WASHINGTON, March 8 The U.S. Federal Reserve may
consider holding mortgage-backed securities (MBS) longer on its
balance sheet to minimize market disruption, instead of selling
them as it exits at some point from easy monetary policy, a top
Fed official said on Friday.
Fed Governor Elizabeth Duke also said the broad recovery in
U.S. housing was likely to strengthen as an improving economy
unleashed pent-up demand, but she warned that tight credit
conditions could be a drag on the upswing.
"The strength of this momentum will be determined by credit
availability to these new households, an availability that may
be much slower to return as mortgage market participants assess
the regulatory, market, and economic environment," she said.
In remarks prepared for delivery to a Mortgage Bankers
Association conference in Avon, Colorado, Duke reminded her
audience that the Fed decided in 2011 that it would sell its MBS
holdings when it eventually tightens monetary policy.

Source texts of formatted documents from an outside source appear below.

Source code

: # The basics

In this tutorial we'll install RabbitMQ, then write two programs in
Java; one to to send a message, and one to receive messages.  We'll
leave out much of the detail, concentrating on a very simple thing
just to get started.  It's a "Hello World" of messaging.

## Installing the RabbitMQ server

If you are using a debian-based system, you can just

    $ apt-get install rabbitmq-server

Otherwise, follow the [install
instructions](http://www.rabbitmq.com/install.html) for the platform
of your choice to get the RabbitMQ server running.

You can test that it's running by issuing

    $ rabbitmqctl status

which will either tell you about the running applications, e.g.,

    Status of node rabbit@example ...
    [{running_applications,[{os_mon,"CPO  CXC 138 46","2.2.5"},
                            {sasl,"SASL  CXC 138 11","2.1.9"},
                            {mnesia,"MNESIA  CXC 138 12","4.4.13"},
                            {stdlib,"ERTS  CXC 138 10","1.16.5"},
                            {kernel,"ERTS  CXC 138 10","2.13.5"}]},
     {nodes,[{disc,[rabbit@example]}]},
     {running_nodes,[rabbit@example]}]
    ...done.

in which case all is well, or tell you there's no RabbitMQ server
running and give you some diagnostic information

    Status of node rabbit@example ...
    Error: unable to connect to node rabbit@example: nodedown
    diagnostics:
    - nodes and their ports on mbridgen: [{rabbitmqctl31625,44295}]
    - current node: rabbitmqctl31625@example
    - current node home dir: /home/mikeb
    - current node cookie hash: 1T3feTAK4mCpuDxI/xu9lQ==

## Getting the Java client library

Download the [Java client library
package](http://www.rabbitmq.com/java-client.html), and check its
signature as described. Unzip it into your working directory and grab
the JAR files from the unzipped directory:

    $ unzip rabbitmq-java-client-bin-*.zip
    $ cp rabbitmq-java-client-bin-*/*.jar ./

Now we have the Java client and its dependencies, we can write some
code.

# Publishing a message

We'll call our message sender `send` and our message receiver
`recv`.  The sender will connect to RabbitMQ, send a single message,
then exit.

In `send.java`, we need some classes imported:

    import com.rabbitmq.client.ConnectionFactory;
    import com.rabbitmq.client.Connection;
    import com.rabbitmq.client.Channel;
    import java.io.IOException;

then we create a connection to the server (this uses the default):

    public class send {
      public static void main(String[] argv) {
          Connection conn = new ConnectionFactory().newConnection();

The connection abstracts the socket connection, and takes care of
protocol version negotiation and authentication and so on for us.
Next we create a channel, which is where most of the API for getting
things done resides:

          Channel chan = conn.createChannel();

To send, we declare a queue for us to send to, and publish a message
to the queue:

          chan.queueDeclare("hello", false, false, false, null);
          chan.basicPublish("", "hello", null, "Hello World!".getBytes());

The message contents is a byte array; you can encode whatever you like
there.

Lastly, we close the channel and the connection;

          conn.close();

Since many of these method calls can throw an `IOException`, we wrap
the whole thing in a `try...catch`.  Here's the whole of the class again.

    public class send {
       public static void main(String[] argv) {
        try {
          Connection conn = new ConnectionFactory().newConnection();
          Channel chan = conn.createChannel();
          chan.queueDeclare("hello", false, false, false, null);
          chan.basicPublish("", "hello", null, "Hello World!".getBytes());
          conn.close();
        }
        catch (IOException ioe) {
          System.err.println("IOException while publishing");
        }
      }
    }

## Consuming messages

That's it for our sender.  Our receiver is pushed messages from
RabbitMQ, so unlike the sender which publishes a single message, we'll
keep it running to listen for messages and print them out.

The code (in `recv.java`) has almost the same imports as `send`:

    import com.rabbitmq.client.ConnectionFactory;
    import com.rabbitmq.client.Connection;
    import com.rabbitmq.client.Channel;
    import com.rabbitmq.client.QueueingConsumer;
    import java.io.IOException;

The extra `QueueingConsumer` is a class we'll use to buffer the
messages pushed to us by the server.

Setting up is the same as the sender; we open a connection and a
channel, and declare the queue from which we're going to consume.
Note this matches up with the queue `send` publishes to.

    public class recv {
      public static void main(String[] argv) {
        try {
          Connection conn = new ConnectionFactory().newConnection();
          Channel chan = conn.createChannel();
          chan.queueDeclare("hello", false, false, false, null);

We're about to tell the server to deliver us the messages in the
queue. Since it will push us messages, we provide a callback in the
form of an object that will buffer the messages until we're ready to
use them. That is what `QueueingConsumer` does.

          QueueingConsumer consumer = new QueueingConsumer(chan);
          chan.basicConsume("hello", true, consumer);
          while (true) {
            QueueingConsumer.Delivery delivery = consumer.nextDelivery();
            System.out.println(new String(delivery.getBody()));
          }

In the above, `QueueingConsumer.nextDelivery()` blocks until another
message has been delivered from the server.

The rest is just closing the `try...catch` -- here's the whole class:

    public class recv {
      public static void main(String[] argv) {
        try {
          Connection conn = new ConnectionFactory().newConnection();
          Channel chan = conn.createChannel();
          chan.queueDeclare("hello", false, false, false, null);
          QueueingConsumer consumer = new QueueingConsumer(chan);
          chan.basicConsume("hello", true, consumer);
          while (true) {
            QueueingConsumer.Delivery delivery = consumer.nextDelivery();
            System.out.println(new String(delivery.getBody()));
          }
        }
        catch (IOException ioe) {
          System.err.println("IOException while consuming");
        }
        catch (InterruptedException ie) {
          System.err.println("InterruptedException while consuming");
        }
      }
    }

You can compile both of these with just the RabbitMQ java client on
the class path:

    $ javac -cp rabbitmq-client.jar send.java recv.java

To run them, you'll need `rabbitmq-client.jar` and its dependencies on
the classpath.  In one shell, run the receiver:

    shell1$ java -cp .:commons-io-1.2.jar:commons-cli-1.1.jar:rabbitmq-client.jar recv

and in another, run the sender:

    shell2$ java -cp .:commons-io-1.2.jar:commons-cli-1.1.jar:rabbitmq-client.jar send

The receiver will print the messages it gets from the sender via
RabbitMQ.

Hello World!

"We might conclude that sales of MBS in volumes sufficient
to meet the parameters of the exit strategy principles might
create significant market disruptions," she said.
The benefits of buying mortgage-backed bonds might also get
outweighed by concerns the Fed was becoming too big a part of
the MBS market, and was hurting the market's efficient
"In either case, I think we should consider alternatives,
such as holding the securities for longer or allowing them to
roll off more gradually," Duke said.
The Fed is currently buying $40 billion of MBS every month,
as well as $45 billion of Treasury bonds, in an aggressive bid
to support the U.S. recovery.
It has also held interest rates near zero since late 2008
and vows to keep them there until unemployment hits 6.5 percent,
provided inflation stays under 2.5 percent. The U.S. jobless
rate fell to 7.7 percent in February from January's 7.9 percent.